== The problem ==
Only the lines below from the one containing "движок автоматического сканирования." to the one containing "среду выполнения (runtime)." should be repeated, both included and unchanged.

*** Block opens ***

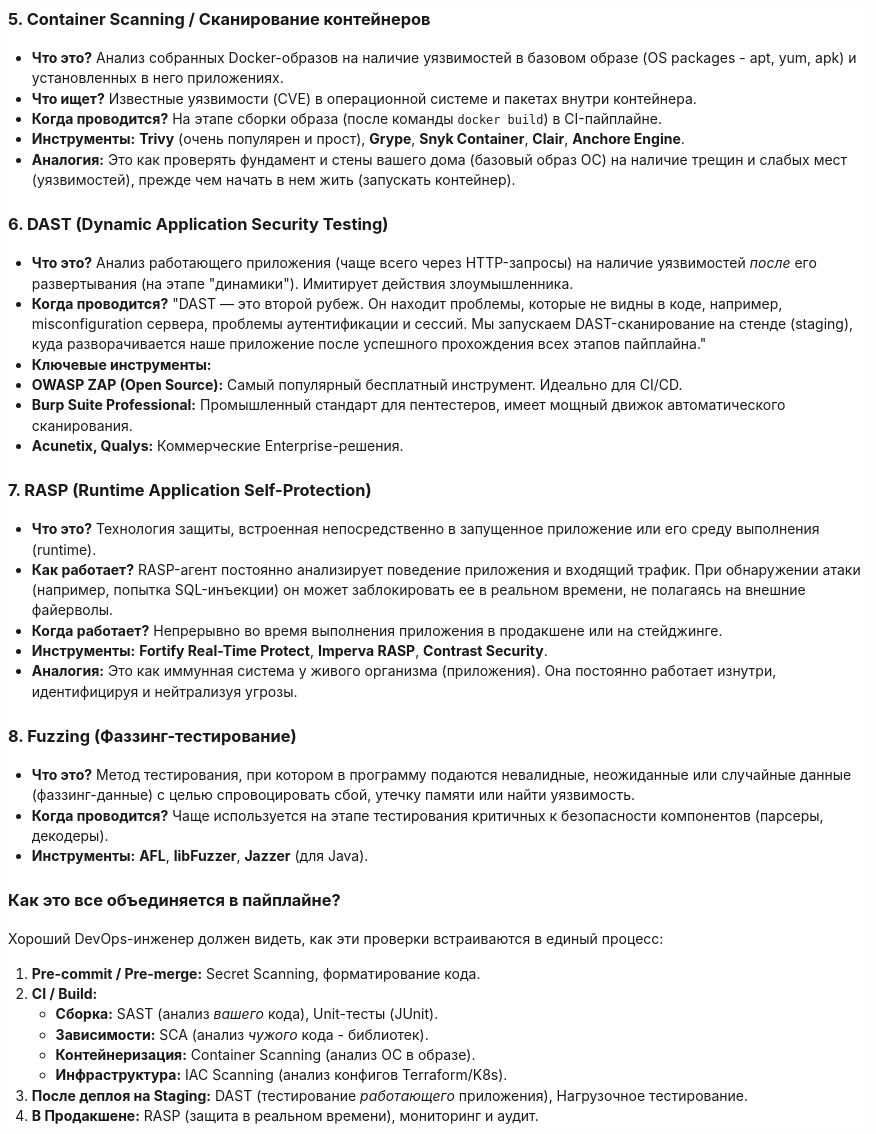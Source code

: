 
### 5. Container Scanning / Сканирование контейнеров

*   **Что это?** Анализ собранных Docker-образов на наличие уязвимостей в базовом образе (OS packages - apt, yum, apk) и установленных в него приложениях.
*   **Что ищет?** Известные уязвимости (CVE) в операционной системе и пакетах внутри контейнера.
*   **Когда проводится?** На этапе сборки образа (после команды `docker build`) в CI-пайплайне.
*   **Инструменты:** **Trivy** (очень популярен и прост), **Grype**, **Snyk Container**, **Clair**, **Anchore Engine**.
*   **Аналогия:** Это как проверять фундамент и стены вашего дома (базовый образ ОС) на наличие трещин и слабых мест (уязвимостей), прежде чем начать в нем жить (запускать контейнер).

### 6. DAST (Dynamic Application Security Testing)

* **Что это?** Анализ работающего приложения (чаще всего через HTTP-запросы) на наличие уязвимостей *после* его развертывания (на этапе "динамики"). Имитирует действия злоумышленника.
*   **Когда проводится?**  "DAST — это второй рубеж. Он находит проблемы, которые не видны в коде, например, misconfiguration сервера, проблемы аутентификации и сессий. Мы запускаем DAST-сканирование на стенде (staging), куда разворачивается наше приложение после успешного прохождения всех этапов пайплайна."
* **Ключевые инструменты:**
*   **OWASP ZAP (Open Source):** Самый популярный бесплатный инструмент. Идеально для CI/CD.
*   **Burp Suite Professional:** Промышленный стандарт для пентестеров, имеет мощный движок автоматического сканирования.
*   **Acunetix, Qualys:** Коммерческие Enterprise-решения.

### 7. RASP (Runtime Application Self-Protection)

*   **Что это?** Технология защиты, встроенная непосредственно в запущенное приложение или его среду выполнения (runtime).
*   **Как работает?** RASP-агент постоянно анализирует поведение приложения и входящий трафик. При обнаружении атаки (например, попытка SQL-инъекции) он может заблокировать ее в реальном времени, не полагаясь на внешние файерволы.
*   **Когда работает?** Непрерывно во время выполнения приложения в продакшене или на стейджинге.
*   **Инструменты:** **Fortify Real-Time Protect**, **Imperva RASP**, **Contrast Security**.
*   **Аналогия:** Это как иммунная система у живого организма (приложения). Она постоянно работает изнутри, идентифицируя и нейтрализуя угрозы.

### 8. Fuzzing (Фаззинг-тестирование)

*   **Что это?** Метод тестирования, при котором в программу подаются невалидные, неожиданные или случайные данные (фаззинг-данные) с целью спровоцировать сбой, утечку памяти или найти уязвимость.
*   **Когда проводится?** Чаще используется на этапе тестирования критичных к безопасности компонентов (парсеры, декодеры).
*   **Инструменты:** **AFL**, **libFuzzer**, **Jazzer** (для Java).

### Как это все объединяется в пайплайне?

Хороший DevOps-инженер должен видеть, как эти проверки встраиваются в единый процесс:

1.  **Pre-commit / Pre-merge:** Secret Scanning, форматирование кода.
2.  **CI / Build:**
    *   **Сборка:** SAST (анализ *вашего* кода), Unit-тесты (JUnit).
    *   **Зависимости:** SCA (анализ *чужого* кода - библиотек).
    *   **Контейнеризация:** Container Scanning (анализ ОС в образе).
    *   **Инфраструктура:** IAC Scanning (анализ конфигов Terraform/K8s).
3.  **После деплоя на Staging:** DAST (тестирование *работающего* приложения), Нагрузочное тестирование.
4.  **В Продакшене:** RASP (защита в реальном времени), мониторинг и аудит.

*** Block closes ***

== Answer for this exercise ==
*   **Burp Suite Professional:** Промышленный стандарт для пентестеров, имеет мощный движок автоматического сканирования.
*   **Acunetix, Qualys:** Коммерческие Enterprise-решения.

### 7. RASP (Runtime Application Self-Protection)

*   **Что это?** Технология защиты, встроенная непосредственно в запущенное приложение или его среду выполнения (runtime).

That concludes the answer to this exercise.